Regent and Riley sign a truce


Major shareholder Riley Investment Management has signed an agreement with Regent Communications not to mount any proxy fight through the end of this year. Veteran board member John Wyant has moved up to Chairman, with William Sutter resigning under pressure from Riley.

According to an SEC filing, Riley principal John Ahn, a Regent director and member of the board’s nominating and corporate governance committee, had threatened to mount a proxy fight unless the board agreed to remove Sutter as chairman and not nominate him for re-election to the board. Although the majority of the committee had originally supported nominating Sutter for re-election, the committee eventually decided “it was in the best interests of Regent and its stockholders not to do so” because of the threatened proxy fight. “The Committee believed that it was more important for Regent to maintain its focus on operations and strategic considerations in light of the difficult industry, market and economic conditions currently existing and that it would be detrimental to Regent to incur the distraction and expense that a proxy fight would entail,” the filing stated.

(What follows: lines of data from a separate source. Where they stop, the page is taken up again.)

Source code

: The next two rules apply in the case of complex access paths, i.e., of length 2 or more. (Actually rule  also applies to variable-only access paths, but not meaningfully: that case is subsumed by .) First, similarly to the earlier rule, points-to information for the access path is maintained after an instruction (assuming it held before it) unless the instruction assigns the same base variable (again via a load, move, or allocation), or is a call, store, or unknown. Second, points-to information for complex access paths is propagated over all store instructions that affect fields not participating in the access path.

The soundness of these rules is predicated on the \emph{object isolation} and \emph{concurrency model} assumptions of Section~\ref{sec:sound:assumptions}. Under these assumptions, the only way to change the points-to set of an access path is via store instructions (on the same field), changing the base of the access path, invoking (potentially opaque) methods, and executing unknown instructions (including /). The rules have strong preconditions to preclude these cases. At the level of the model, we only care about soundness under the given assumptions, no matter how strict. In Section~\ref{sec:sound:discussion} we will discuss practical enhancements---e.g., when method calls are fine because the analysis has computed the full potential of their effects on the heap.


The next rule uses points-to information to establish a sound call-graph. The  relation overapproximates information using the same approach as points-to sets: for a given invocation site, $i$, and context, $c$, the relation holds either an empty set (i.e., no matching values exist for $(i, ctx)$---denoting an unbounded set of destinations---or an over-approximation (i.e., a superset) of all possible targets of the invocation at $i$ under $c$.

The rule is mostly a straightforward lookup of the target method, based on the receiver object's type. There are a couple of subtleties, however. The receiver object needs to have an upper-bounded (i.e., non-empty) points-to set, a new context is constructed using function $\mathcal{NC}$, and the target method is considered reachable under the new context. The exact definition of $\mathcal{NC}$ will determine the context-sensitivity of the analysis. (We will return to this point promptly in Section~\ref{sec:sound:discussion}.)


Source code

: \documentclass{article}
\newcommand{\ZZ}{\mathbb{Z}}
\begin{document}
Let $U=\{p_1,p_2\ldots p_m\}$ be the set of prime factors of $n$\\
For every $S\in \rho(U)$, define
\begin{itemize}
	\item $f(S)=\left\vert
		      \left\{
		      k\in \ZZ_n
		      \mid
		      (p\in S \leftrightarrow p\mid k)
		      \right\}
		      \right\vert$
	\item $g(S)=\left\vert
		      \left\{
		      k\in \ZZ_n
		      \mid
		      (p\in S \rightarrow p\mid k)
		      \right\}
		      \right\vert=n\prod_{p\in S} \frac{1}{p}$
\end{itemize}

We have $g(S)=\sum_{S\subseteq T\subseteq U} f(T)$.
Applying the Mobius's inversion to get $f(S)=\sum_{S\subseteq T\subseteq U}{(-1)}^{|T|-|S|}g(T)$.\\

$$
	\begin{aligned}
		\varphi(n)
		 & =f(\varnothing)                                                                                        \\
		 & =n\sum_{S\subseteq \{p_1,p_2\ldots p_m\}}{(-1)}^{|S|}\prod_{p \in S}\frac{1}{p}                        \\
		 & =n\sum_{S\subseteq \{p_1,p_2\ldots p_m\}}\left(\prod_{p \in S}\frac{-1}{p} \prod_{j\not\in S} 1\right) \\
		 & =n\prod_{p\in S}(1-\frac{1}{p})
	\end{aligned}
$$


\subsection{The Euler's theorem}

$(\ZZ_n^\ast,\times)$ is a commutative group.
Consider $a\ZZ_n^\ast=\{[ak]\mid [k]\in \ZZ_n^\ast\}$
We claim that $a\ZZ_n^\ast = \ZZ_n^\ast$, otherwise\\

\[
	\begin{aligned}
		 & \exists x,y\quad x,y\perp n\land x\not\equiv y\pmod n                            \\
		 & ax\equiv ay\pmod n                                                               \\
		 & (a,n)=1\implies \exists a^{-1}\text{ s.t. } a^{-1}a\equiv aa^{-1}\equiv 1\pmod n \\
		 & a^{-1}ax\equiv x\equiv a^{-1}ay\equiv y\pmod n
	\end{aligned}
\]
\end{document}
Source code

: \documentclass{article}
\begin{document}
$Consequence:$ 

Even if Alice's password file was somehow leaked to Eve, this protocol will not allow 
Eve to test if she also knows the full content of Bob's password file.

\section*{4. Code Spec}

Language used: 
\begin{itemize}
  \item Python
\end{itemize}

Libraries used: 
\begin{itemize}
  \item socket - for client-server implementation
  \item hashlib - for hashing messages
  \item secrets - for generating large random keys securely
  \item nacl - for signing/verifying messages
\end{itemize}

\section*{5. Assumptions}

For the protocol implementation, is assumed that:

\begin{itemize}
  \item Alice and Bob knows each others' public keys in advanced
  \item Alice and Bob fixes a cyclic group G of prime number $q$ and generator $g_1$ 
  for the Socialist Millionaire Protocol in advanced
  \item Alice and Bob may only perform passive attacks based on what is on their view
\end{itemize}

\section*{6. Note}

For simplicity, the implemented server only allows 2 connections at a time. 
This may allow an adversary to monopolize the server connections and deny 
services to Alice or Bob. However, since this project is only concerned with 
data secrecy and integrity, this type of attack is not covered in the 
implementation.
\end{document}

“I think I was effective in opposing some of their objectives. They saw me as an obstacle that they wanted to get rid of,” Sutter told RBR/TVBR. He said he believed he had been effective in blocking some self-serving proposals from Riley which were, in his opinion, not in the long-term best interests of Regent shareholders. Activist shareholders, such as the Riley hedge fund, do not have long-term objectives, Sutter said. He resigned, both as Chairman and a director, effective with the implementation of the standstill agreement between Regent Communications and Riley Investment Management.

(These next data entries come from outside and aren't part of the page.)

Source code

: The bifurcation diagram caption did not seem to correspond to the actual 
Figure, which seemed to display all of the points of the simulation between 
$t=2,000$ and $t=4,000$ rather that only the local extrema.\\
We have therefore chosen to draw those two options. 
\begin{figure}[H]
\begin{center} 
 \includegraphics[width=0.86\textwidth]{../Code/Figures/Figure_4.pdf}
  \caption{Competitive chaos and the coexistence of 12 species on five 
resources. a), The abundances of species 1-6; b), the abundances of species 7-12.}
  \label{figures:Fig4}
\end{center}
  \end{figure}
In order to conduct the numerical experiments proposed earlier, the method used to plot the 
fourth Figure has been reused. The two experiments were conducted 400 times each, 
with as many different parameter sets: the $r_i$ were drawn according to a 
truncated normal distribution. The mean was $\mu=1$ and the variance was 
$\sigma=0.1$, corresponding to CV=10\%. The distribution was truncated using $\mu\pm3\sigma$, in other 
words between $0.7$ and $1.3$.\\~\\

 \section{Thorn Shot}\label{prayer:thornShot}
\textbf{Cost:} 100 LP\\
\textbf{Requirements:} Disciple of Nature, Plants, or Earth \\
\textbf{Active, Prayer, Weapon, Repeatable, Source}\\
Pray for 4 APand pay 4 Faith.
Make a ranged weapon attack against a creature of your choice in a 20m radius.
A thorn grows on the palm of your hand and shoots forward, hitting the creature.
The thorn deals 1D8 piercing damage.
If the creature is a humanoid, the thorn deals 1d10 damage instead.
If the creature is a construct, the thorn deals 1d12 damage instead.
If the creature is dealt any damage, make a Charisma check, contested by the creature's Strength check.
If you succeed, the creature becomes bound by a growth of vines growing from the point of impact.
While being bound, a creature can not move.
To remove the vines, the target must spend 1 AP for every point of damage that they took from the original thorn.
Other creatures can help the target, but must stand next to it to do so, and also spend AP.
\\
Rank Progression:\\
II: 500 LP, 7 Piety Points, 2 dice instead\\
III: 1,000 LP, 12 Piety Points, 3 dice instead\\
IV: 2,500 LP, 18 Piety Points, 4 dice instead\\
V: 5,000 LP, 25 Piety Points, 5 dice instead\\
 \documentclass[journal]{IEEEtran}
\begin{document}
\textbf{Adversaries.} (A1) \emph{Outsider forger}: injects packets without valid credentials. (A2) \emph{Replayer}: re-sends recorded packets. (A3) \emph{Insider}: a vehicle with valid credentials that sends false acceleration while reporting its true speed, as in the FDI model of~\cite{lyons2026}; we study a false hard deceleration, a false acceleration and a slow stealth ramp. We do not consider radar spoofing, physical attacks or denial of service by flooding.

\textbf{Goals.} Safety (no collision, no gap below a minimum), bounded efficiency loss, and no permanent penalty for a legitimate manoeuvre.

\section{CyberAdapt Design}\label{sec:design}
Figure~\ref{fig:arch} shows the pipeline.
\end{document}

Ahn did not return a phone call from RBR/TVBR seeking comment.

Under the standstill agreement, all six remaining directors will be nominated for re-election, including the two Riley designees, Ahn and John DeLorenzo (CFO of Entravision). The others are Wyant, Regent President & CEO Bill Stakelin, Andrew L. Lewis IV and Timothy M. Mooney.

Since a previous agreement in September 2007 put two Riley designees on the Regent board, the hedge fund has continued to buy shares of the radio company. Riley now owns about 12% of Regent’s stock, making it the company’s largest shareholder. Wyant’s Blue Chip Ventures is next, with 10.4%.

RBR/TVBR observation: It seems long ago and far away that Riley acquired its stake in Regent and began pressing for the company to sell off its entire portfolio of stations. As depressed as the market for radio properties was then, it is much worse now. But Riley has continued to buy Regent stock, so it apparently believes there will be a recovery and an eventual pay-off.